Diplomats from India and South Africa are working together to convince American lawmakers and policymakers on the need to support their proposal before the WTO to temporarily waive some of the Trade-Related Aspects of Intellectual Property Rights (TRIPS) during the COVID-19 emergency.
Running against time, because of the gravity of the situation in various countries across the world, including India, the diplomats from the two countries have been making daily rounds of the US Capitol and the corridors of power in Washington DC, mostly virtually, underscoring the point that this is one of the key elements of saving lives.
In addition to the senior diplomats from the two countries, the two ambassadors – Taranjt Singh Sandhu from India and Nomaindiya Cathleen Mfeketo from South Africa – have been making coordinated efforts to reach out to both lawmakers at Capitol Hill and policymakers in the Biden administration.
On Monday, Sandhu had a virtual meeting with Kenyan Ambassador to the US Lazarus O Amayo.
"Discussed issues relating to cooperation in affordable COVID-19 vaccines and therapeutics to ensure the global public health and strengthen the fight against the pandemic," Sandhu tweeted.
While the Biden administration is yet to make a call on this issue, its top officials have been making a series of intense consultations with various stakeholders including the major producers of COVID-19 vaccines, like Pfizer and Moderna, and heads of the World Trade Organization (WTO) and top business advocacy groups like US Chambers of Commerce.
Readouts issued by the office of US Trade Representative Katherine Tai over the past one month after her meetings with various stakeholders is a reflection of this.
Tai on Monday virtually met with World Intellectual Property Organization (WIPO) Director-General Daren Tang to discuss increasing vaccine production, the role of intellectual property in addressing pandemic issues, the latest USTR readout said.
Tai and Tang “shared their views on the specific challenges confronting developing countries, and the proposed waiver to certain provisions of the World Trade Organization’s (WTO) Agreement on Trade-Related Aspects of Intellectual Property Rights (TRIPS) for the COVID-19 pandemic,” USTR said.
WTO is scheduled to hold a meeting on this issue on May 5. Though sympathetic and considerate to the issue raised by India and South Africa, the White House remains undecided whether to ease COVID-19 vaccine patent protections to help bolster production abroad.
“There hasn't been a decision or recommendation that's come yet from USTR, one that's come to the President, nor has been a decision made.
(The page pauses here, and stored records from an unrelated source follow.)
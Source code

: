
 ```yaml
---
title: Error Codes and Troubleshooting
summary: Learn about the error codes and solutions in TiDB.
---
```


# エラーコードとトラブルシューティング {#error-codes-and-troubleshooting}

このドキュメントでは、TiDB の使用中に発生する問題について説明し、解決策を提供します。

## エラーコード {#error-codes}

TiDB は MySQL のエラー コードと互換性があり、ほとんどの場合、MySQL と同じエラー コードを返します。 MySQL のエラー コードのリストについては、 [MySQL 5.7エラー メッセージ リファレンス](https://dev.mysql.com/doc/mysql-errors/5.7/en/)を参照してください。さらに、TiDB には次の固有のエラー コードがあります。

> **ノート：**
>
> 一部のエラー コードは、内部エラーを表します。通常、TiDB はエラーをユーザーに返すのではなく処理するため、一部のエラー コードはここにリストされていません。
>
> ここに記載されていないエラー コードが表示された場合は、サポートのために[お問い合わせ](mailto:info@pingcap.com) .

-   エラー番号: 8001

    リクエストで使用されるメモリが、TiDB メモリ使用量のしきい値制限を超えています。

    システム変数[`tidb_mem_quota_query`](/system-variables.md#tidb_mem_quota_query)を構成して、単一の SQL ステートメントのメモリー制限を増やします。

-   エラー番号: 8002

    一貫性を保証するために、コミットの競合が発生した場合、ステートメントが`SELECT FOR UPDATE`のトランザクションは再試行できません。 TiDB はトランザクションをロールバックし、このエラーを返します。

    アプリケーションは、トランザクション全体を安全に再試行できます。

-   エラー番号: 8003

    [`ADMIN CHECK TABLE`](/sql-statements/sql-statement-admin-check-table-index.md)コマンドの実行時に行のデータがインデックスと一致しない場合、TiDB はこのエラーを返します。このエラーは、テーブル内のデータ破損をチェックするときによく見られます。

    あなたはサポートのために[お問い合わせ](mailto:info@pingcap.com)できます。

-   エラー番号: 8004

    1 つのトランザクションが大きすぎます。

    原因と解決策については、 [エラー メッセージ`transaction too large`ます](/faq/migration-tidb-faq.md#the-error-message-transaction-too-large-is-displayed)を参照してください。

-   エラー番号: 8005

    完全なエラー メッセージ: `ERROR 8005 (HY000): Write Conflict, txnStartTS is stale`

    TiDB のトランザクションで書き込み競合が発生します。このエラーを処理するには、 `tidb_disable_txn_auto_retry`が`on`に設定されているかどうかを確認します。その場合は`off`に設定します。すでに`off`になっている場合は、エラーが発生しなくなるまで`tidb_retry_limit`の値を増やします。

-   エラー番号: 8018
But, our overall objective is to provide as much supply to the global community and do that in a cost-effective manner. And that's our consideration," White House Press Secretary Jen Psaki told reporters last week.
However, the massive outreach by India and South Africa has resulted in overwhelming support on the issue by Congressmen. Democrats, in particular, progressive lawmakers have been urging the Biden administration to weaken patent protection on COVID-19 vaccines globally.
Last week, more than 100 Congressmen wrote a letter to President Joe Biden, stating that from a global public health perspective, this waiver is vital to ensuring sufficient volume of and equitable access to COVID-19 vaccines and therapeutics around the world.
The TRIPS waiver is also essential to ensure all global economies, including the US'' economy, can recover from the pandemic and thrive. Simply put, we must make vaccines, testing, and treatments available everywhere if we are going to crush the virus anywhere, the letter said.
In their letters to Biden, leadership of India Caucus in both the US House of Representatives and the Senate have called for TRIPS waiver on COVID-19 vaccines.
At individual level, lawmakers like Indian-American Congresswoman Pramila Jayapal, Congressman Raja Krishnamoorthi and Ro Khanna have been very vocal on this issue, as are powerful Democratic Senators like Bernie Sanders, Elizabeth Warren and Amy Klobuchar.